DiCianni's actions seen on video prompted an outcry of anger on social media, and an email from a constituent which led to a further controversy.
Elmhurst resident Lauren Sussman, living in New Orleans this summer where she goes to school at Tulane, emailed DiCianni Saturday saying that she was "extremely disappointed in his actions earlier that day."
"You made Black people in our community feel unwelcome," Sussman wrote. "At a critical time in our history, you chose to play the part of politician instead of a human. You showed that you have no ability to emphasize with oppressed community members, to be open to understanding their struggles, and you left them in the dust. You are a terrible representation of the place I call home."
Fifteen minutes later, DiCianni emailed back "Go stick you(r) vote in your ass! I stood up for my cops today."
The manner of the response, on the heels of DiCianni's actions at the protest, prompted the Hinsdale for Black Lives Matter organization to demand his resignation. The change.org petition has over 1,000 signatures as of Tuesday evening.
An email from the Hinsdale organization noted that DiCianni represents parts of Clarendon Hills and Hinsdale, and is a Chair of the Health and Human Services Committee for DuPage County.
"We believe that the behavior displayed by Mr. DiCianni shows a lack of respect for his constituents and his position as their representative on the DuPage County Board, and is an insult to the Black community," Hinsdale BLM wrote.
Cronin in an email said that "while I support his First Amendment rights to speak out in support of police, and to join a public protest, Member DiCianni's behavior and the remarks made on social media are troubling."

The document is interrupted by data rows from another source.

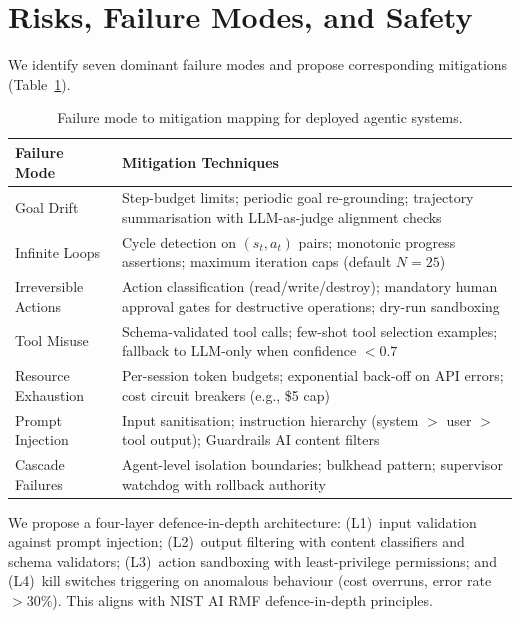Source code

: \documentclass[sn-basic]{sn-jnl}
\theoremstyle{definition}
\begin{document}
\section{Risks, Failure Modes, and Safety}\label{sec:risks}

We identify seven dominant failure modes and propose corresponding mitigations (Table~\ref{tab:failures}).

\begin{table}[ht]
\centering
\caption{Failure mode to mitigation mapping for deployed agentic systems.}
\label{tab:failures}
\begin{tabular}{p{2.5cm}p{9cm}}
\toprule
\textbf{Failure Mode} & \textbf{Mitigation Techniques} \\
\midrule
Goal Drift & Step-budget limits; periodic goal re-grounding; trajectory summarisation with LLM-as-judge alignment checks \\
Infinite Loops & Cycle detection on $(s_t, a_t)$ pairs; monotonic progress assertions; maximum iteration caps (default $N{=}25$) \\
Irreversible Actions & Action classification (read/write/destroy); mandatory human approval gates for destructive operations; dry-run sandboxing \\
Tool Misuse & Schema-validated tool calls; few-shot tool selection examples; fallback to LLM-only when confidence $< 0.7$ \\
Resource Exhaustion & Per-session token budgets; exponential back-off on API errors; cost circuit breakers (e.g., \$5 cap) \\
Prompt Injection & Input sanitisation; instruction hierarchy (system $>$ user $>$ tool output); Guardrails AI content filters \\
Cascade Failures & Agent-level isolation boundaries; bulkhead pattern; supervisor watchdog with rollback authority \\
\bottomrule
\end{tabular}
\end{table}

We propose a four-layer defence-in-depth architecture: (L1)~input validation against prompt injection; (L2)~output filtering with content classifiers and schema validators; (L3)~action sandboxing with least-privilege permissions; and (L4)~kill switches triggering on anomalous behaviour (cost overruns, error rate $>$30\%). This aligns with NIST AI RMF \citep{nist2023ai} defence-in-depth principles.

\end{document}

"We are trying to determine what the best course of action is at this point," Cronin wrote.
The board's next meeting is July 14.
Chaplin said she spoke to Cronin Monday about the matter and that Cronin "was offended not only by DiCianni's actions, but his words, and that his email to the young woman was vulgar with language that is not reflective of how our board conducts himself."

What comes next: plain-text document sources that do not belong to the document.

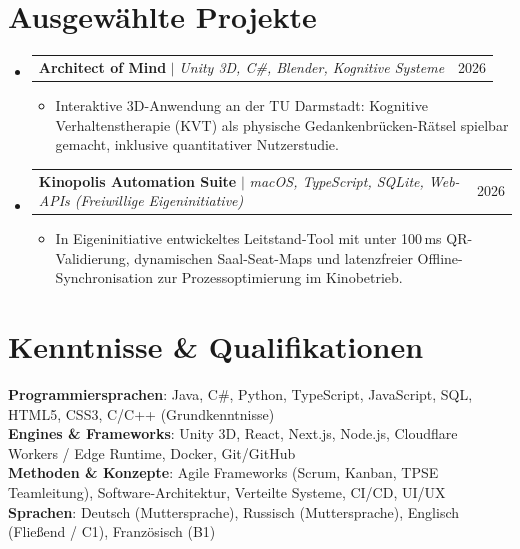 \documentclass[letterpaper,10pt]{article}
\makeatletter
\newcommand{\resumeItem}[1]{
  \item\small{
    {#1 \vspace{-2pt}}
  }
}
\newcommand{\resumeProjectHeading}[2]{
    \vspace{-1pt}\item
    \begin{tabular*}{0.98\textwidth}{l@{\extracolsep{\fill}}r}
      \small#1 & \small #2 \\
    \end{tabular*}\vspace{-5pt}
}
\newcommand{\resumeSubHeadingListStart}{\begin{itemize}[leftmargin=0.0in, label={}]}
\newcommand{\resumeSubHeadingListEnd}{\end{itemize}}
\newcommand{\resumeItemListStart}{\begin{itemize}[leftmargin=0.15in, label=\raisebox{0.25ex}{\tiny$\bullet$}]}
\newcommand{\resumeItemListEnd}{\end{itemize}\vspace{-3pt}}
\makeatother
\begin{document}
\section{Ausgew\"ahlte Projekte}
  \resumeSubHeadingListStart
    \resumeProjectHeading
      {\textbf{Architect of Mind} $|$ \emph{Unity 3D, C\#, Blender, Kognitive Systeme}}{2026}
      \resumeItemListStart
        \resumeItem{Interaktive 3D-Anwendung an der TU Darmstadt: Kognitive Verhaltenstherapie (KVT) als physische Gedankenbr\"ucken-R\"atsel spielbar gemacht, inklusive quantitativer Nutzerstudie.}
      \resumeItemListEnd
    \resumeProjectHeading
      {\textbf{Kinopolis Automation Suite} $|$ \emph{macOS, TypeScript, SQLite, Web-APIs (Freiwillige Eigeninitiative)}}{2026}
      \resumeItemListStart
        \resumeItem{In Eigeninitiative entwickeltes Leitstand-Tool mit unter 100\,ms QR-Validierung, dynamischen Saal-Seat-Maps und latenzfreier Offline-Synchronisation zur Prozessoptimierung im Kinobetrieb.}
      \resumeItemListEnd
  \resumeSubHeadingListEnd
\vspace{-3pt}

\section{Kenntnisse \& Qualifikationen}
 \begin{itemize}[leftmargin=0.15in, label={}]
    \small{\item{
     \textbf{Programmiersprachen}: Java, C\#, Python, TypeScript, JavaScript, SQL, HTML5, CSS3, C/C++ (Grundkenntnisse) \\
     \textbf{Engines \& Frameworks}: Unity 3D, React, Next.js, Node.js, Cloudflare Workers / Edge Runtime, Docker, Git/GitHub \\
     \textbf{Methoden \& Konzepte}: Agile Frameworks (Scrum, Kanban, TPSE Teamleitung), Software-Architektur, Verteilte Systeme, CI/CD, UI/UX \\
     \textbf{Sprachen}: Deutsch (Muttersprache), Russisch (Muttersprache), Englisch (Flie\ss end / C1), Franz\"osisch (B1)
    }}
 \end{itemize}
\end{document}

"I believe there is something we can do, whether a censure or something," Chaplin said. "This behavior cannot go unchecked."
Chaplin said that DiCianni's "aggressive, instigating, taunting" manner alone was bad, but what made it further disturbing was not wearing a mask. Public health officials recommend the wearing of masks in public if you cannot social distance.
"We have heard from our health department and the CDC that chanting, talking loudly, yelling spreads [the coronavirus] even more. Just the lack of respect of the safety of his people, and he is the health chair – he should know better," Chaplin said. "Nobody should behave that way but especially an elected official. You are an elected official, head of the Health and Human Services committee and you are out in public screaming at people. It is unacceptable that you are putting people at risk."
Ozog echoed those thoughts, and also said she wants the board to convene a workshop on race, public safety and social media use as soon as possible.
"There is very little excuse at this point to not wear a mask in public," Ozog said. "This was a really poor example. Public officials have to be held to a higher standard.
"Both groups had a right to be there, the people supporting the police and the counter protesters. If you get counter protesters you have to deal with it. This is how bad situations happen in the middle of protests. This is not how to increase dialogue, and you combine that with getting in people's face without a mask."